# [Exercise prompt]
Each entry here is to be restated word for word.

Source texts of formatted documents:
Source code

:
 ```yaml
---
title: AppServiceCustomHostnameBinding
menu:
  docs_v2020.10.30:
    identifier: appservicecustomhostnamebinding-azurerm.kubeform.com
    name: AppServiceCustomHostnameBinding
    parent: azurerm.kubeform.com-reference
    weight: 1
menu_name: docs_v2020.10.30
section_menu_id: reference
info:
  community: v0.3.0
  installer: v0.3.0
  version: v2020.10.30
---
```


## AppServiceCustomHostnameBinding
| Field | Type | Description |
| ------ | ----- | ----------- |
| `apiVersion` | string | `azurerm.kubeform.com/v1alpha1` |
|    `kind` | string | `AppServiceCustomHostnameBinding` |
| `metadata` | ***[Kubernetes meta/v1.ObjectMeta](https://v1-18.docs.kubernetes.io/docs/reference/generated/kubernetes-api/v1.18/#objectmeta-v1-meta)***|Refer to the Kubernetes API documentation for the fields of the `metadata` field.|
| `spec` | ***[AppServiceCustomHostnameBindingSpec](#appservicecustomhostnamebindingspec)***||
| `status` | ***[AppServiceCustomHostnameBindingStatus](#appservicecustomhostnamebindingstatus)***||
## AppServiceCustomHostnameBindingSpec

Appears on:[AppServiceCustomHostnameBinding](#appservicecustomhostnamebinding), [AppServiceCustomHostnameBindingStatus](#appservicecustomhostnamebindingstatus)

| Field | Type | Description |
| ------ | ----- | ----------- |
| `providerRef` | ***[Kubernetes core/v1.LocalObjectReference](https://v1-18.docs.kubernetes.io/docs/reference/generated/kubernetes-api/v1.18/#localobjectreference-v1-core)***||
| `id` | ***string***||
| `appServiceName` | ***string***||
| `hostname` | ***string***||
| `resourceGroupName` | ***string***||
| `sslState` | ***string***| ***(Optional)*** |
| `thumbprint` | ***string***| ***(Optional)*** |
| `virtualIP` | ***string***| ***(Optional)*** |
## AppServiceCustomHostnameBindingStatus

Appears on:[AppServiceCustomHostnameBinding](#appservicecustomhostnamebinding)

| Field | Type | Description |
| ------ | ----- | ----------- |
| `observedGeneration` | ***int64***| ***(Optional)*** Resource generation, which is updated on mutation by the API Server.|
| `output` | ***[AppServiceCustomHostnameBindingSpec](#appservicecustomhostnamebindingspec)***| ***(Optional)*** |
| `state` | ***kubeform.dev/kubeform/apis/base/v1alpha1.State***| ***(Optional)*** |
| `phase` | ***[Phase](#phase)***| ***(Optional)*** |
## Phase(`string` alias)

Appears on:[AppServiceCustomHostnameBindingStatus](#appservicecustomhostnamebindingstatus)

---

# [Solution for this problem]
Source code

:
 ```yaml
---
title: AppServiceCustomHostnameBinding
menu:
  docs_v2020.10.30:
    identifier: appservicecustomhostnamebinding-azurerm.kubeform.com
    name: AppServiceCustomHostnameBinding
    parent: azurerm.kubeform.com-reference
    weight: 1
menu_name: docs_v2020.10.30
section_menu_id: reference
info:
  community: v0.3.0
  installer: v0.3.0
  version: v2020.10.30
---
```


## AppServiceCustomHostnameBinding
| Field | Type | Description |
| ------ | ----- | ----------- |
| `apiVersion` | string | `azurerm.kubeform.com/v1alpha1` |
|    `kind` | string | `AppServiceCustomHostnameBinding` |
| `metadata` | ***[Kubernetes meta/v1.ObjectMeta](https://v1-18.docs.kubernetes.io/docs/reference/generated/kubernetes-api/v1.18/#objectmeta-v1-meta)***|Refer to the Kubernetes API documentation for the fields of the `metadata` field.|
| `spec` | ***[AppServiceCustomHostnameBindingSpec](#appservicecustomhostnamebindingspec)***||
| `status` | ***[AppServiceCustomHostnameBindingStatus](#appservicecustomhostnamebindingstatus)***||
## AppServiceCustomHostnameBindingSpec

Appears on:[AppServiceCustomHostnameBinding](#appservicecustomhostnamebinding), [AppServiceCustomHostnameBindingStatus](#appservicecustomhostnamebindingstatus)

| Field | Type | Description |
| ------ | ----- | ----------- |
| `providerRef` | ***[Kubernetes core/v1.LocalObjectReference](https://v1-18.docs.kubernetes.io/docs/reference/generated/kubernetes-api/v1.18/#localobjectreference-v1-core)***||
| `id` | ***string***||
| `appServiceName` | ***string***||
| `hostname` | ***string***||
| `resourceGroupName` | ***string***||
| `sslState` | ***string***| ***(Optional)*** |
| `thumbprint` | ***string***| ***(Optional)*** |
| `virtualIP` | ***string***| ***(Optional)*** |
## AppServiceCustomHostnameBindingStatus

Appears on:[AppServiceCustomHostnameBinding](#appservicecustomhostnamebinding)

| Field | Type | Description |
| ------ | ----- | ----------- |
| `observedGeneration` | ***int64***| ***(Optional)*** Resource generation, which is updated on mutation by the API Server.|
| `output` | ***[AppServiceCustomHostnameBindingSpec](#appservicecustomhostnamebindingspec)***| ***(Optional)*** |
| `state` | ***kubeform.dev/kubeform/apis/base/v1alpha1.State***| ***(Optional)*** |
| `phase` | ***[Phase](#phase)***| ***(Optional)*** |
## Phase(`string` alias)

Appears on:[AppServiceCustomHostnameBindingStatus](#appservicecustomhostnamebindingstatus)

---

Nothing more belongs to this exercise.